_Exercise_:
Each entry below is to be copied verbatim, with no line missing.

Start of Task material

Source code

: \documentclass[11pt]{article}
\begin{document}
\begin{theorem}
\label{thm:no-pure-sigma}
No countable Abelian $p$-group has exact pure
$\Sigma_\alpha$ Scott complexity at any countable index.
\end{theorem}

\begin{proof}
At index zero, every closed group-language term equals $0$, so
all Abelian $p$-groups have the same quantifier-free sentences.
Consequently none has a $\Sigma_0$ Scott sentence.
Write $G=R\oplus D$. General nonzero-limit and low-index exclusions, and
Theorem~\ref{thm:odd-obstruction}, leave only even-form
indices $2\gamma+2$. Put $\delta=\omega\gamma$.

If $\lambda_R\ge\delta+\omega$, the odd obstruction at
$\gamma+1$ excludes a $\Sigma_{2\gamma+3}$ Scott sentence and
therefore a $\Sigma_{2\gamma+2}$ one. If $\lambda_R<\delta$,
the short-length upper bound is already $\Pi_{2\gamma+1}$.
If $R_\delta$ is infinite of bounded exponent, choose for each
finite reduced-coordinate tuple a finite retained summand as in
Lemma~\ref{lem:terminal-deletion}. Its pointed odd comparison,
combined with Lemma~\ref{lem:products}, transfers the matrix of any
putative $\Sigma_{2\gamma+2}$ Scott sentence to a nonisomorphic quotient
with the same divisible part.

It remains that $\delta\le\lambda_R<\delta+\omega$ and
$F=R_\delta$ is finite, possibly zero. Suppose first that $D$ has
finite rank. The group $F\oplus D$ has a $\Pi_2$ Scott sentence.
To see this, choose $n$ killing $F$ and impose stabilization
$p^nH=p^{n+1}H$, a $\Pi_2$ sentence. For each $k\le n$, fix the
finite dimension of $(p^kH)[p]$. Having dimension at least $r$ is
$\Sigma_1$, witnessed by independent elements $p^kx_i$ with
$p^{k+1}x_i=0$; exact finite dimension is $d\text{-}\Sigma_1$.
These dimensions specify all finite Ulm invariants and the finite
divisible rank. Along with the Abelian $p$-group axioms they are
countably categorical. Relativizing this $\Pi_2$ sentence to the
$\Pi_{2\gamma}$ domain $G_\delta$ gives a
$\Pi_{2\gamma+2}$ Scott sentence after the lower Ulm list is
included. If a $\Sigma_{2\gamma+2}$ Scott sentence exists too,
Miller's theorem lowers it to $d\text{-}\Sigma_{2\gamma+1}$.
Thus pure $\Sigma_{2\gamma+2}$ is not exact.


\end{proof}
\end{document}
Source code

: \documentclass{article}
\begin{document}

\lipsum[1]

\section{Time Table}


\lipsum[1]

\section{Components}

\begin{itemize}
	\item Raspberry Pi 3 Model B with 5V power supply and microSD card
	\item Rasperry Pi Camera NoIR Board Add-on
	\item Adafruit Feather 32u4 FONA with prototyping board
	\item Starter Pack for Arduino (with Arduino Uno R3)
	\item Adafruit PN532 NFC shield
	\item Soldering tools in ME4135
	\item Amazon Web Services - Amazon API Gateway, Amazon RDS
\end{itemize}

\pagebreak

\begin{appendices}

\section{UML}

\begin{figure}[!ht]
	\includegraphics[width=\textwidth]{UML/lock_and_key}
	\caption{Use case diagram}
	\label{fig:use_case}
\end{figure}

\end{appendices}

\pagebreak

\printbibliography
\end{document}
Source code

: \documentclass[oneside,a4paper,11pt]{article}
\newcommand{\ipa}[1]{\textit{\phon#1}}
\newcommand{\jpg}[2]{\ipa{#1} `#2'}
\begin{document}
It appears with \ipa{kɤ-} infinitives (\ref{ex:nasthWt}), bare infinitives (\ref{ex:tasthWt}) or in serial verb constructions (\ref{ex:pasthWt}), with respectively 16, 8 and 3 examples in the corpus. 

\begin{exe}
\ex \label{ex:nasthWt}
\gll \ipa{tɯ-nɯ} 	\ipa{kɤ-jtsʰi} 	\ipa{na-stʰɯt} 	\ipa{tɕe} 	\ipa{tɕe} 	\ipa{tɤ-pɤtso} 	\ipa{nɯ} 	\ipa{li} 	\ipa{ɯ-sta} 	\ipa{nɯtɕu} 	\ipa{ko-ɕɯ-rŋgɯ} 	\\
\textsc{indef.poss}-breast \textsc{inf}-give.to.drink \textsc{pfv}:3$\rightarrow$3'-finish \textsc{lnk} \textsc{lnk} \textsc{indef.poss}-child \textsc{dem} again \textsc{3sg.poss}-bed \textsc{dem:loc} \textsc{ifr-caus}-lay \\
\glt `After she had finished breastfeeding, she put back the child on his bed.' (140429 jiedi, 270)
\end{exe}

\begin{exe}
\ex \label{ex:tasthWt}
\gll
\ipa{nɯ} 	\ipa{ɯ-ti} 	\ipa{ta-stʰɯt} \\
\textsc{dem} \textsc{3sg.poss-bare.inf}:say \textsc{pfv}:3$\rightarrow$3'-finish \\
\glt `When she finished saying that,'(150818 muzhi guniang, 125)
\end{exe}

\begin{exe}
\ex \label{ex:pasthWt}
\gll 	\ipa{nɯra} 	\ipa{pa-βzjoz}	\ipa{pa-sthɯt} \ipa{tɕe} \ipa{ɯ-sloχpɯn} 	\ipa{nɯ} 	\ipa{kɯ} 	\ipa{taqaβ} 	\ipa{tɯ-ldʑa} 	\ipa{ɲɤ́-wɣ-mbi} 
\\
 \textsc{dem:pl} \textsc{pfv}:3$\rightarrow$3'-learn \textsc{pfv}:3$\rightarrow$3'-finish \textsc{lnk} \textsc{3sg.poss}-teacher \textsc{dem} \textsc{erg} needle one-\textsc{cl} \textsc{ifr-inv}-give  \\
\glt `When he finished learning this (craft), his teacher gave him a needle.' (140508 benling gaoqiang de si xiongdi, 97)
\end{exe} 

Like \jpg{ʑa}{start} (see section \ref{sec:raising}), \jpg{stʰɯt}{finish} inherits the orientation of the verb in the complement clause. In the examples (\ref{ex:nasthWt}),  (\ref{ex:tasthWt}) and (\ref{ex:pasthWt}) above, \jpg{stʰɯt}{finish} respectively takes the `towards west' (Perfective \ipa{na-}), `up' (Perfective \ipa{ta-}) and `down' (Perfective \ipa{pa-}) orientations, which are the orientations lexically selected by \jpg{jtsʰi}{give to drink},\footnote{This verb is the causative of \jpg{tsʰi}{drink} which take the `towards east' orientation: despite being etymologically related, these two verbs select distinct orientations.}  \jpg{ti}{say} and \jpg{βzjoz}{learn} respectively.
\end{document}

End of Task material

_Response to the task_:
Source code

: \documentclass[11pt]{article}
\begin{document}
\begin{theorem}
\label{thm:no-pure-sigma}
No countable Abelian $p$-group has exact pure
$\Sigma_\alpha$ Scott complexity at any countable index.
\end{theorem}

\begin{proof}
At index zero, every closed group-language term equals $0$, so
all Abelian $p$-groups have the same quantifier-free sentences.
Consequently none has a $\Sigma_0$ Scott sentence.
Write $G=R\oplus D$. General nonzero-limit and low-index exclusions, and
Theorem~\ref{thm:odd-obstruction}, leave only even-form
indices $2\gamma+2$. Put $\delta=\omega\gamma$.

If $\lambda_R\ge\delta+\omega$, the odd obstruction at
$\gamma+1$ excludes a $\Sigma_{2\gamma+3}$ Scott sentence and
therefore a $\Sigma_{2\gamma+2}$ one. If $\lambda_R<\delta$,
the short-length upper bound is already $\Pi_{2\gamma+1}$.
If $R_\delta$ is infinite of bounded exponent, choose for each
finite reduced-coordinate tuple a finite retained summand as in
Lemma~\ref{lem:terminal-deletion}. Its pointed odd comparison,
combined with Lemma~\ref{lem:products}, transfers the matrix of any
putative $\Sigma_{2\gamma+2}$ Scott sentence to a nonisomorphic quotient
with the same divisible part.

It remains that $\delta\le\lambda_R<\delta+\omega$ and
$F=R_\delta$ is finite, possibly zero. Suppose first that $D$ has
finite rank. The group $F\oplus D$ has a $\Pi_2$ Scott sentence.
To see this, choose $n$ killing $F$ and impose stabilization
$p^nH=p^{n+1}H$, a $\Pi_2$ sentence. For each $k\le n$, fix the
finite dimension of $(p^kH)[p]$. Having dimension at least $r$ is
$\Sigma_1$, witnessed by independent elements $p^kx_i$ with
$p^{k+1}x_i=0$; exact finite dimension is $d\text{-}\Sigma_1$.
These dimensions specify all finite Ulm invariants and the finite
divisible rank. Along with the Abelian $p$-group axioms they are
countably categorical. Relativizing this $\Pi_2$ sentence to the
$\Pi_{2\gamma}$ domain $G_\delta$ gives a
$\Pi_{2\gamma+2}$ Scott sentence after the lower Ulm list is
included. If a $\Sigma_{2\gamma+2}$ Scott sentence exists too,
Miller's theorem lowers it to $d\text{-}\Sigma_{2\gamma+1}$.
Thus pure $\Sigma_{2\gamma+2}$ is not exact.


\end{proof}
\end{document}
Source code

: \documentclass{article}
\begin{document}

\lipsum[1]

\section{Time Table}


\lipsum[1]

\section{Components}

\begin{itemize}
	\item Raspberry Pi 3 Model B with 5V power supply and microSD card
	\item Rasperry Pi Camera NoIR Board Add-on
	\item Adafruit Feather 32u4 FONA with prototyping board
	\item Starter Pack for Arduino (with Arduino Uno R3)
	\item Adafruit PN532 NFC shield
	\item Soldering tools in ME4135
	\item Amazon Web Services - Amazon API Gateway, Amazon RDS
\end{itemize}

\pagebreak

\begin{appendices}

\section{UML}

\begin{figure}[!ht]
	\includegraphics[width=\textwidth]{UML/lock_and_key}
	\caption{Use case diagram}
	\label{fig:use_case}
\end{figure}

\end{appendices}

\pagebreak

\printbibliography
\end{document}
Source code

: \documentclass[oneside,a4paper,11pt]{article}
\newcommand{\ipa}[1]{\textit{\phon#1}}
\newcommand{\jpg}[2]{\ipa{#1} `#2'}
\begin{document}
It appears with \ipa{kɤ-} infinitives (\ref{ex:nasthWt}), bare infinitives (\ref{ex:tasthWt}) or in serial verb constructions (\ref{ex:pasthWt}), with respectively 16, 8 and 3 examples in the corpus. 

\begin{exe}
\ex \label{ex:nasthWt}
\gll \ipa{tɯ-nɯ} 	\ipa{kɤ-jtsʰi} 	\ipa{na-stʰɯt} 	\ipa{tɕe} 	\ipa{tɕe} 	\ipa{tɤ-pɤtso} 	\ipa{nɯ} 	\ipa{li} 	\ipa{ɯ-sta} 	\ipa{nɯtɕu} 	\ipa{ko-ɕɯ-rŋgɯ} 	\\
\textsc{indef.poss}-breast \textsc{inf}-give.to.drink \textsc{pfv}:3$\rightarrow$3'-finish \textsc{lnk} \textsc{lnk} \textsc{indef.poss}-child \textsc{dem} again \textsc{3sg.poss}-bed \textsc{dem:loc} \textsc{ifr-caus}-lay \\
\glt `After she had finished breastfeeding, she put back the child on his bed.' (140429 jiedi, 270)
\end{exe}

\begin{exe}
\ex \label{ex:tasthWt}
\gll
\ipa{nɯ} 	\ipa{ɯ-ti} 	\ipa{ta-stʰɯt} \\
\textsc{dem} \textsc{3sg.poss-bare.inf}:say \textsc{pfv}:3$\rightarrow$3'-finish \\
\glt `When she finished saying that,'(150818 muzhi guniang, 125)
\end{exe}

\begin{exe}
\ex \label{ex:pasthWt}
\gll 	\ipa{nɯra} 	\ipa{pa-βzjoz}	\ipa{pa-sthɯt} \ipa{tɕe} \ipa{ɯ-sloχpɯn} 	\ipa{nɯ} 	\ipa{kɯ} 	\ipa{taqaβ} 	\ipa{tɯ-ldʑa} 	\ipa{ɲɤ́-wɣ-mbi} 
\\
 \textsc{dem:pl} \textsc{pfv}:3$\rightarrow$3'-learn \textsc{pfv}:3$\rightarrow$3'-finish \textsc{lnk} \textsc{3sg.poss}-teacher \textsc{dem} \textsc{erg} needle one-\textsc{cl} \textsc{ifr-inv}-give  \\
\glt `When he finished learning this (craft), his teacher gave him a needle.' (140508 benling gaoqiang de si xiongdi, 97)
\end{exe} 

Like \jpg{ʑa}{start} (see section \ref{sec:raising}), \jpg{stʰɯt}{finish} inherits the orientation of the verb in the complement clause. In the examples (\ref{ex:nasthWt}),  (\ref{ex:tasthWt}) and (\ref{ex:pasthWt}) above, \jpg{stʰɯt}{finish} respectively takes the `towards west' (Perfective \ipa{na-}), `up' (Perfective \ipa{ta-}) and `down' (Perfective \ipa{pa-}) orientations, which are the orientations lexically selected by \jpg{jtsʰi}{give to drink},\footnote{This verb is the causative of \jpg{tsʰi}{drink} which take the `towards east' orientation: despite being etymologically related, these two verbs select distinct orientations.}  \jpg{ti}{say} and \jpg{βzjoz}{learn} respectively.
\end{document}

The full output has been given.